According to the Centre for Economics and Business Research (CEBR), the U.K.’s debt to GDP ratio is expected to rise to 85 percent within the next five years; while the nation’s deficit is also forecasted to reach £68 billion ($109.3 billion) – double the government’s prediction – by 2017-2018.
Accordingly, efforts to balance the budget may have to be extended beyond the 2020 general elections, stretching to 2023, said the London-based research group, resulting in increased borrowing costs and continued austerity policies.
“Weak economic growth will hold back the deficit-reduction program over the coming years,” said CEBR economist Scott Corfe in an email to Bloomberg. “The deficit-reduction program will stretch into not just the next parliament, but into the one after that,” Corfe added.
“[Subsequently] It will be almost impossible for the UK to maintain its triple-A status in the light of this forecast,” noted CEBR chief economist Douglas Mc-Williams, according to the Daily Mail.
After coming to power in May 2010, U.K. Chancellor George Osborne pledged to eradicate the budget deficit within five years, though he was forced to revise the forecast until 2018 last month. Additionally, in its 2010 election manifesto, the coalition government had promised to “safeguard Britain’s credit rating with a credible plan to eliminate the bulk of the structural deficit over a parliament.”

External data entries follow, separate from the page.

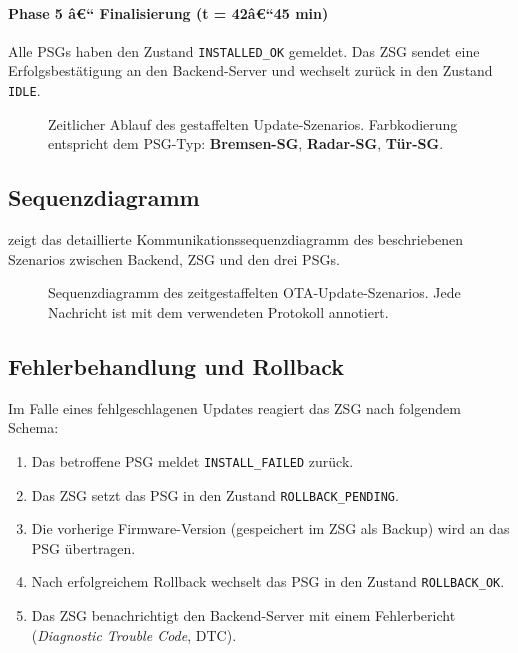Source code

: ﻿\documentclass[12pt,a4paper,twoside]{article}
\begin{document}
\paragraph{Phase 5 â€“ Finalisierung (t = 42â€“45 min)}
Alle PSGs haben den Zustand \texttt{INSTALLED\_OK} gemeldet. Das ZSG
sendet eine Erfolgsbestätigung an den Backend-Server und wechselt zurück
in den Zustand \texttt{IDLE}.

\begin{figure}[h!]
  \centering
  
  \caption{Zeitlicher Ablauf des gestaffelten Update-Szenarios.
    Farbkodierung entspricht dem PSG-Typ:
    \textcolor{autosarblue}{\textbf{Bremsen-SG}},
    \textcolor{autosargreen}{\textbf{Radar-SG}},
    \textcolor{autosarorange}{\textbf{Tür-SG}}.}
  \label{fig:timeline}
\end{figure}

\subsection{Sequenzdiagramm}
\label{subsec:sequenz}

 zeigt das detaillierte Kommunikationssequenzdiagramm
des beschriebenen Szenarios zwischen Backend, ZSG und den drei PSGs.

\begin{figure}[h!]
  \centering
  
  \caption{Sequenzdiagramm des zeitgestaffelten OTA-Update-Szenarios.
    Jede Nachricht ist mit dem verwendeten Protokoll annotiert.}
  \label{fig:sequence}
\end{figure}

\subsection{Fehlerbehandlung und Rollback}

Im Falle eines fehlgeschlagenen Updates reagiert das ZSG nach
folgendem Schema:

\begin{enumerate}
  \item Das betroffene PSG meldet \texttt{INSTALL\_FAILED} zurück.
  \item Das ZSG setzt das PSG in den Zustand \texttt{ROLLBACK\_PENDING}.
  \item Die vorherige Firmware-Version (gespeichert im ZSG als Backup)
    wird an das PSG übertragen.
  \item Nach erfolgreichem Rollback wechselt das PSG in den Zustand
    \texttt{ROLLBACK\_OK}.
  \item Das ZSG benachrichtigt den Backend-Server mit einem
    Fehlerbericht (\textit{Diagnostic Trouble Code}, DTC).
\end{enumerate}
\end{document}

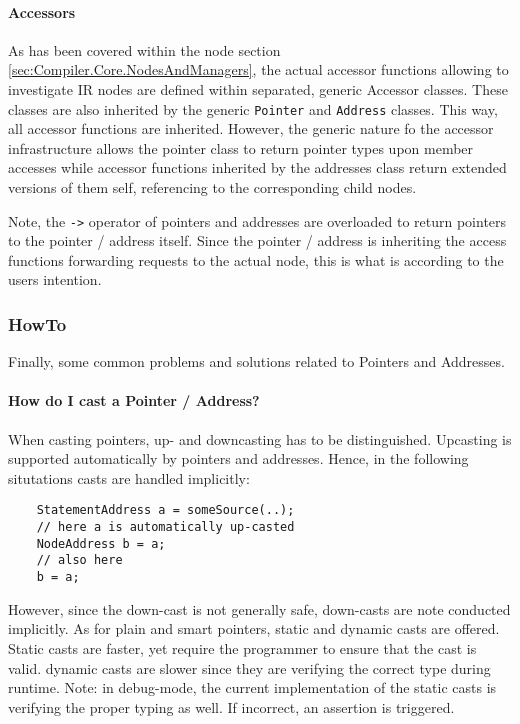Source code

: \paragraph{Accessors}
As has been covered within the node section
\ref{sec:Compiler.Core.NodesAndManagers}, the actual accessor functions allowing
to investigate IR nodes are defined within separated, generic Accessor classes.
These classes are also inherited by the generic \texttt{Pointer} and
\texttt{Address} classes. This way, all accessor functions are inherited.
However, the generic nature fo the accessor infrastructure allows the pointer
class to return pointer types upon member accesses while accessor functions
inherited by the addresses class return extended versions of them self,
referencing to the corresponding child nodes.

Note, the \lstinline|->| operator of pointers and addresses are overloaded to
return pointers to the pointer / address itself. Since the pointer / address is
inheriting the access functions forwarding requests to the actual node, this is
what is according to the users intention.

\subsubsection{HowTo}
Finally, some common problems and solutions related to Pointers and Addresses.

\paragraph{How do I cast a Pointer / Address?}
When casting pointers, up- and downcasting has to be distinguished. Upcasting is
supported automatically by pointers and addresses. Hence, in the following
situtations casts are handled implicitly:
\begin{lstlisting}
	StatementAddress a = someSource(..);
	// here a is automatically up-casted
	NodeAddress b = a;
	// also here
	b = a;
\end{lstlisting}

However, since the down-cast is not generally safe, down-casts are note
conducted implicitly. As for plain and smart pointers, static and dynamic casts
are offered. Static casts are faster, yet require the programmer to ensure that
the cast is valid. dynamic casts are slower since they are verifying the correct
type during runtime. Note: in debug-mode, the current implementation of the
static casts is verifying the proper typing as well. If incorrect, an assertion
is triggered.

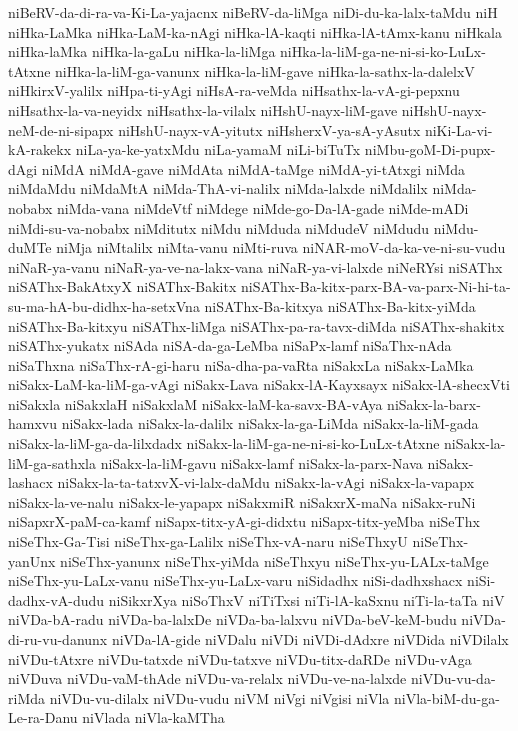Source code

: {niBeRV-da-di-ra-va-Ki-La-yajacnx
niBeRV-da-liMga
niDi-du-ka-lalx-taMdu
niH
niHka-LaMka
niHka-LaM-ka-nAgi
niHka-lA-kaqti
niHka-lA-tAmx-kanu
niHkala
niHka-laMka
niHka-la-gaLu
niHka-la-liMga
niHka-la-liM-ga-ne-ni-si-ko-LuLx-tAtxne
niHka-la-liM-ga-vanunx
niHka-la-liM-gave
niHka-la-sathx-la-dalelxV
niHkirxV-yalilx
niHpa-ti-yAgi
niHsA-ra-veMda
niHsathx-la-vA-gi-pepxnu
niHsathx-la-va-neyidx
niHsathx-la-vilalx
niHshU-nayx-liM-gave
niHshU-nayx-neM-de-ni-sipapx
niHshU-nayx-vA-yitutx
niHsherxV-ya-sA-yAsutx
niKi-La-vi-kA-rakekx
niLa-ya-ke-yatxMdu
niLa-yamaM
niLi-biTuTx
niMbu-goM-Di-pupx-dAgi
niMdA
niMdA-gave
niMdAta
niMdA-taMge
niMdA-yi-tAtxgi
niMda
niMdaMdu
niMdaMtA
niMda-ThA-vi-nalilx
niMda-lalxde
niMdalilx
niMda-nobabx
niMda-vana
niMdeVtf
niMdege
niMde-go-Da-lA-gade
niMde-mADi
niMdi-su-va-nobabx
niMditutx
niMdu
niMduda
niMdudeV
niMdudu
niMdu-duMTe
niMja
niMtalilx
niMta-vanu
niMti-ruva
niNAR-moV-da-ka-ve-ni-su-vudu
niNaR-ya-vanu
niNaR-ya-ve-na-lakx-vana
niNaR-ya-vi-lalxde
niNeRYsi
niSAThx
niSAThx-BakAtxyX
niSAThx-Bakitx
niSAThx-Ba-kitx-parx-BA-va-parx-Ni-hi-ta-su-ma-hA-bu-didhx-ha-setxVna
niSAThx-Ba-kitxya
niSAThx-Ba-kitx-yiMda
niSAThx-Ba-kitxyu
niSAThx-liMga
niSAThx-pa-ra-tavx-diMda
niSAThx-shakitx
niSAThx-yukatx
niSAda
niSA-da-ga-LeMba
niSaPx-lamf
niSaThx-nAda
niSaThxna
niSaThx-rA-gi-haru
niSa-dha-pa-vaRta
niSakxLa
niSakx-LaMka
niSakx-LaM-ka-liM-ga-vAgi
niSakx-Lava
niSakx-lA-Kayxsayx
niSakx-lA-shecxVti
niSakxla
niSakxlaH
niSakxlaM
niSakx-laM-ka-savx-BA-vAya
niSakx-la-barx-hamxvu
niSakx-lada
niSakx-la-dalilx
niSakx-la-ga-LiMda
niSakx-la-liM-gada
niSakx-la-liM-ga-da-lilxdadx
niSakx-la-liM-ga-ne-ni-si-ko-LuLx-tAtxne
niSakx-la-liM-ga-sathxla
niSakx-la-liM-gavu
niSakx-lamf
niSakx-la-parx-Nava
niSakx-lashacx
niSakx-la-ta-tatxvX-vi-lalx-daMdu
niSakx-la-vAgi
niSakx-la-vapapx
niSakx-la-ve-nalu
niSakx-le-yapapx
niSakxmiR
niSakxrX-maNa
niSakx-ruNi
niSapxrX-paM-ca-kamf
niSapx-titx-yA-gi-didxtu
niSapx-titx-yeMba
niSeThx
niSeThx-Ga-Tisi
niSeThx-ga-Lalilx
niSeThx-vA-naru
niSeThxyU
niSeThx-yanUnx
niSeThx-yanunx
niSeThx-yiMda
niSeThxyu
niSeThx-yu-LALx-taMge
niSeThx-yu-LaLx-vanu
niSeThx-yu-LaLx-varu
niSidadhx
niSi-dadhxshacx
niSi-dadhx-vA-dudu
niSikxrXya
niSoThxV
niTiTxsi
niTi-lA-kaSxnu
niTi-la-taTa
niV
niVDa-bA-radu
niVDa-ba-lalxDe
niVDa-ba-lalxvu
niVDa-beV-keM-budu
niVDa-di-ru-vu-danunx
niVDa-lA-gide
niVDalu
niVDi
niVDi-dAdxre
niVDida
niVDilalx
niVDu-tAtxre
niVDu-tatxde
niVDu-tatxve
niVDu-titx-daRDe
niVDu-vAga
niVDuva
niVDu-vaM-thAde
niVDu-va-relalx
niVDu-ve-na-lalxde
niVDu-vu-da-riMda
niVDu-vu-dilalx
niVDu-vudu
niVM
niVgi
niVgisi
niVla
niVla-biM-du-ga-Le-ra-Danu
niVlada
niVla-kaMTha
}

The CEBR forecast as such comes as a devastating blow for the government who have had to backtrack on numerous economic promises. CEBR blamed the government’s failure to cut public spending - which grew by 2.8 percent in 2012 – as one of the primary shortcomings.
“There seems to have been a setback in reducing public spending despite alleged austerity,’ said Corfe to the Daily Mail, highlighting that 2013 growth forecast figures 0.5 percent was “likely to be the new normal”.
Standard & Poor’s, Moody’s and Fitch have all put the U.K.’s AAA rating on ‘negative outlook’ with a downgrade widely expected this year.
Ross Walker, an economist at Royal Bank of Scotland, said: ‘I would be surprised if all three of the main ratings agencies had the UK as AAA by this time next year.’